Work instruction ▸ Find the lines below that include the word "blob" and state how many there are, adding nothing.

Dataset entries ▸
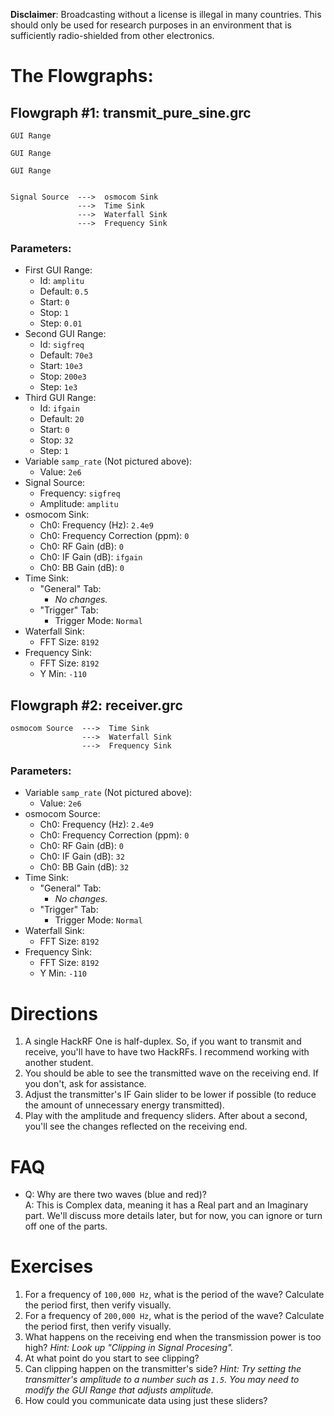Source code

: **Disclaimer**: Broadcasting without a license is illegal in many countries. This should only be used for research purposes in an environment that is sufficiently radio-shielded from other electronics.


# The Flowgraphs:

## Flowgraph #1: transmit_pure_sine.grc

```
GUI Range

GUI Range

GUI Range


Signal Source  --->  osmocom Sink
               --->  Time Sink
               --->  Waterfall Sink
               --->  Frequency Sink
```

### Parameters:

- First GUI Range:
  - Id: `amplitu`
  - Default: `0.5`
  - Start: `0`
  - Stop: `1`
  - Step: `0.01`
- Second GUI Range:
  - Id: `sigfreq`
  - Default: `70e3`
  - Start: `10e3`
  - Stop: `200e3`
  - Step: `1e3`
- Third GUI Range:
  - Id: `ifgain`
  - Default: `20`
  - Start: `0`
  - Stop: `32`
  - Step: `1`
- Variable `samp_rate` (Not pictured above):
  - Value: `2e6`
- Signal Source:
  - Frequency: `sigfreq`
  - Amplitude: `amplitu`
- osmocom Sink:
  - Ch0: Frequency (Hz): `2.4e9`
  - Ch0: Frequency Correction (ppm): `0`
  - Ch0: RF Gain (dB): `0`
  - Ch0: IF Gain (dB): `ifgain`
  - Ch0: BB Gain (dB): `0`
- Time Sink:
  - "General" Tab:
    - _No changes._
  - "Trigger" Tab:
    -  Trigger Mode: `Normal`
- Waterfall Sink:
  - FFT Size: `8192`
- Frequency Sink:
  - FFT Size: `8192`
  - Y Min: `-110`


## Flowgraph #2: receiver.grc

```
osmocom Source  --->  Time Sink
                --->  Waterfall Sink
                --->  Frequency Sink
```

### Parameters:

- Variable `samp_rate` (Not pictured above):
  - Value: `2e6`
- osmocom Source:
  - Ch0: Frequency (Hz): `2.4e9`
  - Ch0: Frequency Correction (ppm): `0`
  - Ch0: RF Gain (dB): `0`
  - Ch0: IF Gain (dB): `32`
  - Ch0: BB Gain (dB): `32`
- Time Sink:
  - "General" Tab:
    - _No changes._
  - "Trigger" Tab:
    -  Trigger Mode: `Normal`
- Waterfall Sink:
  - FFT Size: `8192`
- Frequency Sink:
  - FFT Size: `8192`
  - Y Min: `-110`


# Directions

1. A single HackRF One is half-duplex. So, if you want to transmit and receive, you'll have to have two HackRFs. I recommend working with another student.
2. You should be able to see the transmitted wave on the receiving end. If you don't, ask for assistance.
3. Adjust the transmitter's IF Gain slider to be lower if possible (to reduce the amount of unnecessary energy transmitted).
4. Play with the amplitude and frequency sliders. After about a second, you'll see the changes reflected on the receiving end.

# FAQ

- Q: Why are there two waves (blue and red)?  
  A: This is Complex data, meaning it has a Real part and an Imaginary part. We'll discuss more details later, but for now, you can ignore or turn off one of the parts.

# Exercises

1. For a frequency of `100,000 Hz`, what is the period of the wave? Calculate the period first, then verify visually.
2. For a frequency of `200,000 Hz`, what is the period of the wave? Calculate the period first, then verify visually.
3. What happens on the receiving end when the transmission power is too high?  _Hint: Look up "Clipping in Signal Procesing"._ 
4. At what point do you start to see clipping?
5. Can clipping happen on the transmitter's side? _Hint: Try setting the transmitter's amplitude to a number such as `1.5`. You may need to modify the GUI Range that adjusts amplitude._
6. How could you communicate data using just these sliders?
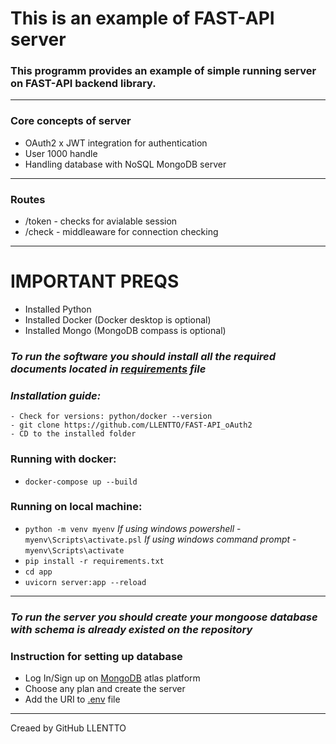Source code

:# This is an example of  FAST-API server

### This programm provides an example of simple running server on FAST-API backend library. 
<hr />

### Core concepts of server

- OAuth2 x JWT integration for authentication
- User 1000 handle
- Handling database with NoSQL MongoDB server

<hr />

### Routes
- /token - checks for avialable session
- /check - middleaware for connection checking

<hr />

# IMPORTANT PREQS

- Installed Python
- Installed Docker (Docker desktop is optional)
- Installed Mongo (MongoDB compass is optional)

### <i>To run the software you should install all the required documents located in [requirements](./requirements.txt) file </i>

### <i>Installation guide:</i>
    - Check for versions: python/docker --version
    - git clone https://github.com/LLENTTO/FAST-API_oAuth2
    - CD to the installed folder

### Running with docker:
-   ```docker-compose up --build```

### Running on local machine:
-   ```python -m venv myenv```
<i>If using windows powershell</i> - ```myenv\Scripts\activate.psl```
<i>If using windows command prompt</i> - ```myenv\Scripts\activate```
-   ``` pip install -r requirements.txt ```
-   ```cd app```
-   ```uvicorn server:app --reload```

<hr />

### <i>To run the server you should create your mongoose database with schema is already existed on the repository</i>

### Instruction for setting up database
- Log In/Sign up on [MongoDB](https://account.mongodb.com/account/login) atlas platform
- Choose any plan and create the server
- Add the URI to [.env](./.env) file

<hr />

Creaed by GitHub LLENTTO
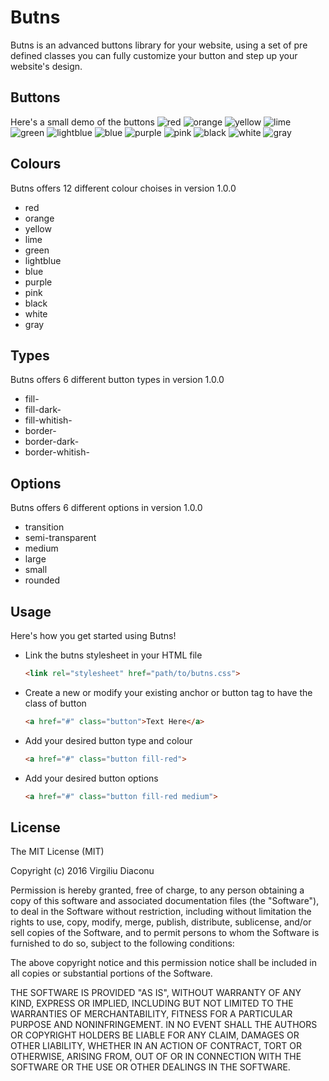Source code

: # Butns
Butns is an advanced buttons library for your website, using a set of pre defined classes you can fully customize your button and step up your website's design.

## Buttons
Here's a small demo of the buttons
	![red](https://github.com/ahmedtarek2134/Butns/blob/master/images/fill-red.png)
	![orange](https://github.com/ahmedtarek2134/Butns/blob/master/images/fill-orange.png)
	![yellow](https://github.com/ahmedtarek2134/Butns/blob/master/images/fill-yellow.png)
	![lime](https://github.com/ahmedtarek2134/Butns/blob/master/images/fill-lime.png)
	![green](https://github.com/ahmedtarek2134/Butns/blob/master/images/fill-green.png)
	![lightblue](https://github.com/ahmedtarek2134/Butns/blob/master/images/fill-lightblue.png)
	![blue](https://github.com/ahmedtarek2134/Butns/blob/master/images/fill-blue.png)
	![purple](https://github.com/ahmedtarek2134/Butns/blob/master/images/fill-purple.png)
	![pink](https://github.com/ahmedtarek2134/Butns/blob/master/images/fill-pink.png)
	![black](https://github.com/ahmedtarek2134/Butns/blob/master/images/fill-black.png)
	![white](https://github.com/ahmedtarek2134/Butns/blob/master/images/fill-white.png)
	![gray](https://github.com/ahmedtarek2134/Butns/blob/master/images/fill-gray.png)

## Colours
Butns offers 12 different colour choises in version 1.0.0
* red
* orange
* yellow
* lime
* green
* lightblue
* blue
* purple
* pink
* black
* white
* gray

## Types
Butns offers 6 different button types in version 1.0.0
* fill-
* fill-dark-
* fill-whitish-
* border-
* border-dark-
* border-whitish-

## Options
Butns offers 6 different options in version 1.0.0
* transition
* semi-transparent
* medium
* large
* small
* rounded

## Usage
Here's how you get started using Butns!
* Link the butns stylesheet in your HTML file

	```HTML
	<link rel="stylesheet" href="path/to/butns.css">
	```
* Create a new or modify your existing anchor or button tag to have the class of button

	```HTML
	<a href="#" class="button">Text Here</a>
	```
* Add your desired button type and colour
	
	```HTML
	<a href="#" class="button fill-red">
	```
* Add your desired button options
	
	```HTML
	<a href="#" class="button fill-red medium">
	```

## License
The MIT License (MIT)

Copyright (c) 2016 Virgiliu Diaconu

Permission is hereby granted, free of charge, to any person obtaining a copy
of this software and associated documentation files (the "Software"), to deal
in the Software without restriction, including without limitation the rights
to use, copy, modify, merge, publish, distribute, sublicense, and/or sell
copies of the Software, and to permit persons to whom the Software is
furnished to do so, subject to the following conditions:

The above copyright notice and this permission notice shall be included in all
copies or substantial portions of the Software.

THE SOFTWARE IS PROVIDED "AS IS", WITHOUT WARRANTY OF ANY KIND, EXPRESS OR
IMPLIED, INCLUDING BUT NOT LIMITED TO THE WARRANTIES OF MERCHANTABILITY,
FITNESS FOR A PARTICULAR PURPOSE AND NONINFRINGEMENT. IN NO EVENT SHALL THE
AUTHORS OR COPYRIGHT HOLDERS BE LIABLE FOR ANY CLAIM, DAMAGES OR OTHER
LIABILITY, WHETHER IN AN ACTION OF CONTRACT, TORT OR OTHERWISE, ARISING FROM,
OUT OF OR IN CONNECTION WITH THE SOFTWARE OR THE USE OR OTHER DEALINGS IN THE
SOFTWARE.
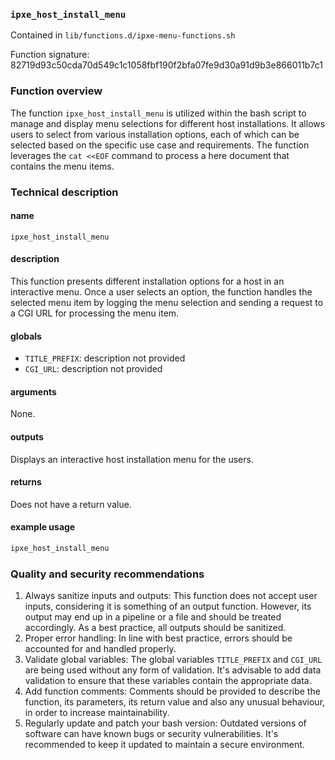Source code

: ### `ipxe_host_install_menu`

Contained in `lib/functions.d/ipxe-menu-functions.sh`

Function signature: 82719d93c50cda70d549c1c1058fbf190f2bfa07fe9d30a91d9b3e866011b7c1

### Function overview

The function `ipxe_host_install_menu` is utilized within the bash script to manage and display menu selections for different host installations. It allows users to select from various installation options, each of which can be selected based on the specific use case and requirements. The function leverages the `cat <<EOF` command to process a here document that contains the menu items.

### Technical description

#### name

`ipxe_host_install_menu`

#### description

This function presents different installation options for a host in an interactive menu. Once a user selects an option, the function handles the selected menu item by logging the menu selection and sending a request to a CGI URL for processing the menu item.

#### globals

- `TITLE_PREFIX`: description not provided
- `CGI_URL`: description not provided

#### arguments

None.

#### outputs

Displays an interactive host installation menu for the users.

#### returns

Does not have a return value.

#### example usage

```bash
ipxe_host_install_menu
```

### Quality and security recommendations

1. Always sanitize inputs and outputs: This function does not accept user inputs, considering it is something of an output function. However, its output may end up in a pipeline or a file and should be treated accordingly. As a best practice, all outputs should be sanitized.
2. Proper error handling: In line with best practice, errors should be accounted for and handled properly.
3. Validate global variables: The global variables `TITLE_PREFIX` and `CGI_URL` are being used without any form of validation. It's advisable to add data validation to ensure that these variables contain the appropriate data.
4. Add function comments: Comments should be provided to describe the function, its parameters, its return value and also any unusual behaviour, in order to increase maintainability.
5. Regularly update and patch your bash version: Outdated versions of software can have known bugs or security vulnerabilities. It's recommended to keep it updated to maintain a secure environment.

Answer box ▸ 12